2007-01-30 00:56:18 | Weblog
 昨日のTV番組で「ワルを救う魔女」と題して、日暮里中の元女教師の話が取り上げられていた。昭和40年代、彼女の受け持つ教室は当時、不良の巣窟だった。しかし、彼女はその原因を調べ、問題になっているリーダーに魔法をかけることを思いつく。

 どういうことかと言うと、人には必ず不良になる原因がある。それに対して彼女は捨て身で生徒と会話していく。それでも納得してもらえなかったら、何と自宅に住まわせ教師と言った立場から母といった立場で生徒と向き合った。

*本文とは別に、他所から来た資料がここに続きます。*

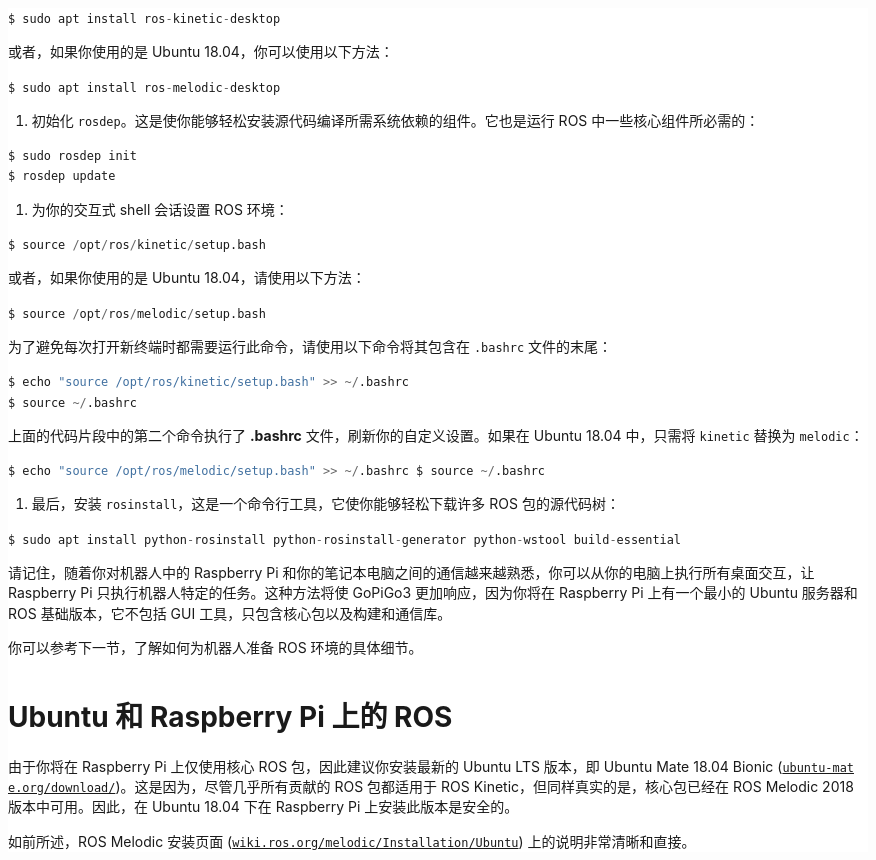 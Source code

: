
 ```py
$ sudo apt install ros-kinetic-desktop
```

或者，如果你使用的是 Ubuntu 18.04，你可以使用以下方法：

```py
$ sudo apt install ros-melodic-desktop
```

1.  初始化 `rosdep`。这是使你能够轻松安装源代码编译所需系统依赖的组件。它也是运行 ROS 中一些核心组件所必需的：

```py
$ sudo rosdep init
$ rosdep update
```

1.  为你的交互式 shell 会话设置 ROS 环境：

```py
$ source /opt/ros/kinetic/setup.bash
```

或者，如果你使用的是 Ubuntu 18.04，请使用以下方法：

```py
$ source /opt/ros/melodic/setup.bash
```

为了避免每次打开新终端时都需要运行此命令，请使用以下命令将其包含在 `.bashrc` 文件的末尾：

```py
$ echo "source /opt/ros/kinetic/setup.bash" >> ~/.bashrc
$ source ~/.bashrc
```

上面的代码片段中的第二个命令执行了 **.bashrc** 文件，刷新你的自定义设置。如果在 Ubuntu 18.04 中，只需将 `kinetic` 替换为 `melodic`：

```py
$ echo "source /opt/ros/melodic/setup.bash" >> ~/.bashrc $ source ~/.bashrc
```

1.  最后，安装 `rosinstall`，这是一个命令行工具，它使你能够轻松下载许多 ROS 包的源代码树：

```py
$ sudo apt install python-rosinstall python-rosinstall-generator python-wstool build-essential
```

请记住，随着你对机器人中的 Raspberry Pi 和你的笔记本电脑之间的通信越来越熟悉，你可以从你的电脑上执行所有桌面交互，让 Raspberry Pi 只执行机器人特定的任务。这种方法将使 GoPiGo3 更加响应，因为你将在 Raspberry Pi 上有一个最小的 Ubuntu 服务器和 ROS 基础版本，它不包括 GUI 工具，只包含核心包以及构建和通信库。

你可以参考下一节，了解如何为机器人准备 ROS 环境的具体细节。

# Ubuntu 和 Raspberry Pi 上的 ROS

由于你将在 Raspberry Pi 上仅使用核心 ROS 包，因此建议你安装最新的 Ubuntu LTS 版本，即 Ubuntu Mate 18.04 Bionic ([`ubuntu-mate.org/download/`](https://ubuntu-mate.org/download/))。这是因为，尽管几乎所有贡献的 ROS 包都适用于 ROS Kinetic，但同样真实的是，核心包已经在 ROS Melodic 2018 版本中可用。因此，在 Ubuntu 18.04 下在 Raspberry Pi 上安装此版本是安全的。

如前所述，ROS Melodic 安装页面 ([`wiki.ros.org/melodic/Installation/Ubuntu`](http://wiki.ros.org/melodic/Installation/Ubuntu)) 上的说明非常清晰和直接。
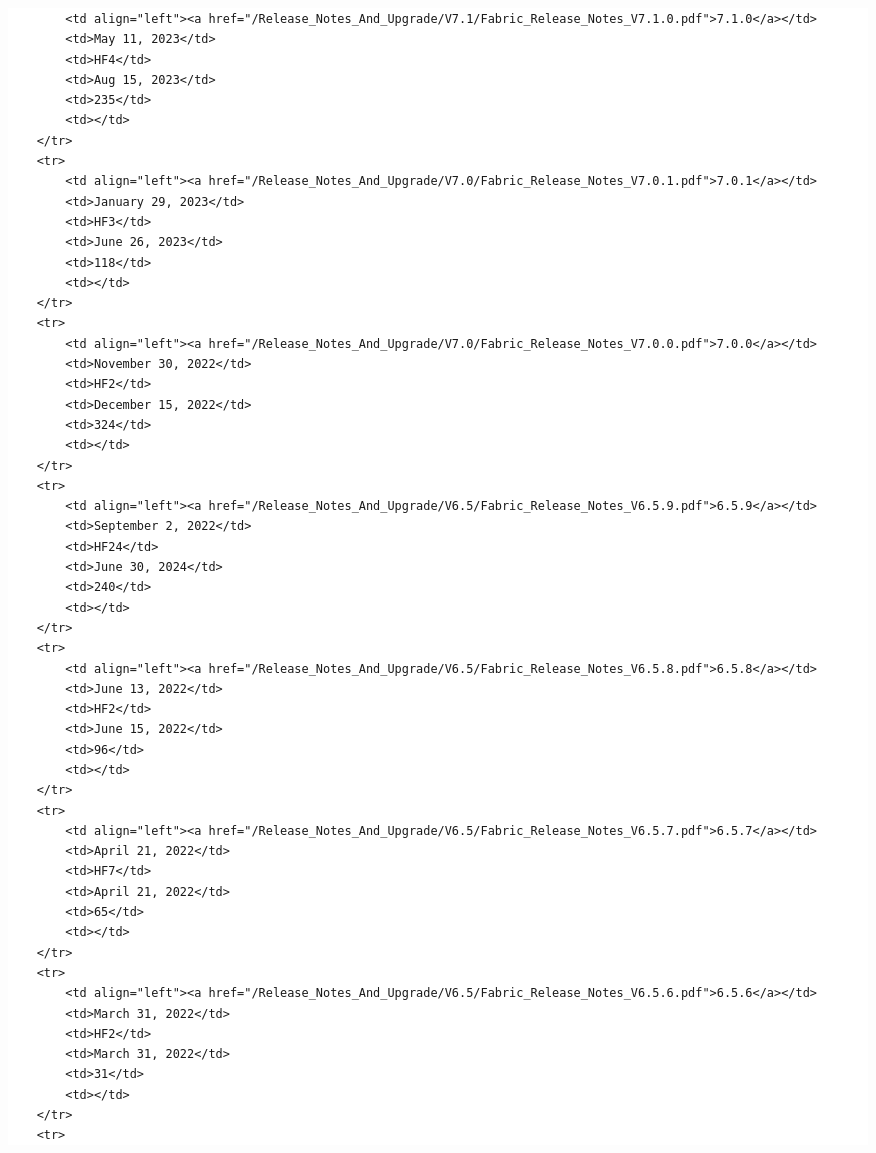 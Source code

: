             <td align="left"><a href="/Release_Notes_And_Upgrade/V7.1/Fabric_Release_Notes_V7.1.0.pdf">7.1.0</a></td>
            <td>May 11, 2023</td>
            <td>HF4</td>
            <td>Aug 15, 2023</td>
            <td>235</td>
            <td></td>
        </tr>
        <tr>
            <td align="left"><a href="/Release_Notes_And_Upgrade/V7.0/Fabric_Release_Notes_V7.0.1.pdf">7.0.1</a></td>
            <td>January 29, 2023</td>
            <td>HF3</td>
            <td>June 26, 2023</td>
            <td>118</td>
            <td></td>
        </tr>
        <tr>
            <td align="left"><a href="/Release_Notes_And_Upgrade/V7.0/Fabric_Release_Notes_V7.0.0.pdf">7.0.0</a></td>
            <td>November 30, 2022</td>
            <td>HF2</td>
            <td>December 15, 2022</td>
            <td>324</td>
            <td></td>
        </tr>
        <tr>
            <td align="left"><a href="/Release_Notes_And_Upgrade/V6.5/Fabric_Release_Notes_V6.5.9.pdf">6.5.9</a></td>
            <td>September 2, 2022</td>
            <td>HF24</td>
            <td>June 30, 2024</td>
            <td>240</td>
            <td></td>
        </tr>
        <tr>
            <td align="left"><a href="/Release_Notes_And_Upgrade/V6.5/Fabric_Release_Notes_V6.5.8.pdf">6.5.8</a></td>
            <td>June 13, 2022</td>
            <td>HF2</td>
            <td>June 15, 2022</td>
            <td>96</td>
            <td></td>
        </tr>
        <tr>
            <td align="left"><a href="/Release_Notes_And_Upgrade/V6.5/Fabric_Release_Notes_V6.5.7.pdf">6.5.7</a></td>
            <td>April 21, 2022</td>
            <td>HF7</td>
            <td>April 21, 2022</td>
            <td>65</td>
            <td></td>
        </tr>
        <tr>
            <td align="left"><a href="/Release_Notes_And_Upgrade/V6.5/Fabric_Release_Notes_V6.5.6.pdf">6.5.6</a></td>
            <td>March 31, 2022</td>
            <td>HF2</td>
            <td>March 31, 2022</td>
            <td>31</td>
            <td></td>
        </tr>
        <tr> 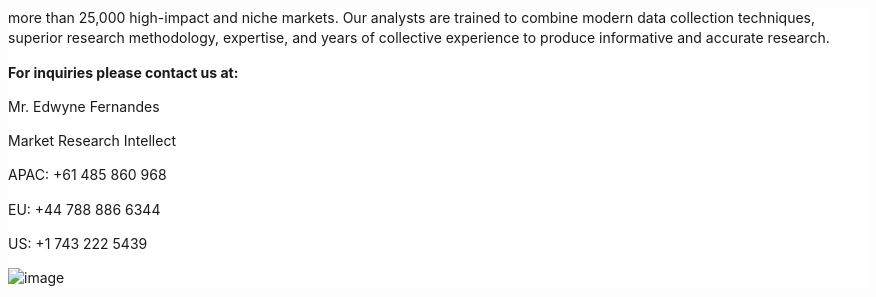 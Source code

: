 more than 25,000 high-impact and niche markets. Our analysts are trained to combine modern data collection techniques, superior research methodology, expertise, and years of collective experience to produce informative and accurate research.</span></p><p><strong>For inquiries please contact us at:</strong></p><p>Mr. Edwyne Fernandes</p><p>Market Research Intellect</p><p>APAC: +61 485 860 968</p><p>EU: +44 788 886 6344</p><p>US: +1 743 222 5439</p>
![image](https://github.com/user-attachments/assets/e1249388-8d4f-40ae-9eea-84d9a55655c0)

 そうすることで、札付きの生徒が徐々に先生に心を開きだす。高校生になるなど思っていなかった札付きの生徒が、最後には高校に行きたいと先生に心を打ち明ける。そこから生徒と先生の個人授業が始まり、彼は見事、高校に入学することができる。

 それを繰り返すうちに、彼女は「ワルを救う魔女」と呼ばれるようになった。彼女の下を巣立った生徒は、先生に教えてもらった心の教育を忘れない。本当に素晴らしいと思った。教育は教科書だけではない、心の教育が如何に大切かを思い知らされた番組だった。

 彼女の教え子は約2000人。武田信玄同様、「木くばり教育」が分かっている先生に学べた生徒は幸だと思った。

 時代は遡ること江戸時代。豊臣家の遠縁にあたる大分(豊後)の木下家、家老に生まれた帆足万里(ほあしばんり)という学者がいた。彼は豊後の三賢人の一人といわれた人物だ。万里は家老の家に生まれたので、政治や経済には明るかった。

 しかし、彼は塾を開いて弟子達に教えていた。礼儀とか服装には無頓着で、家老になった後も袴などは曲がったままだった。彼の学者としての名声が高まると訪問者も増えたが、服装は無頓着なままだった。

 そんな彼の弟子に小田と言う青年がいた。かなり早い時期から万里の門下生だったが物覚えが悪い。いくら教えても理解しない。万里は特別に小田だけを残して補修を行うが、教えたことを直ぐに忘れてしまう。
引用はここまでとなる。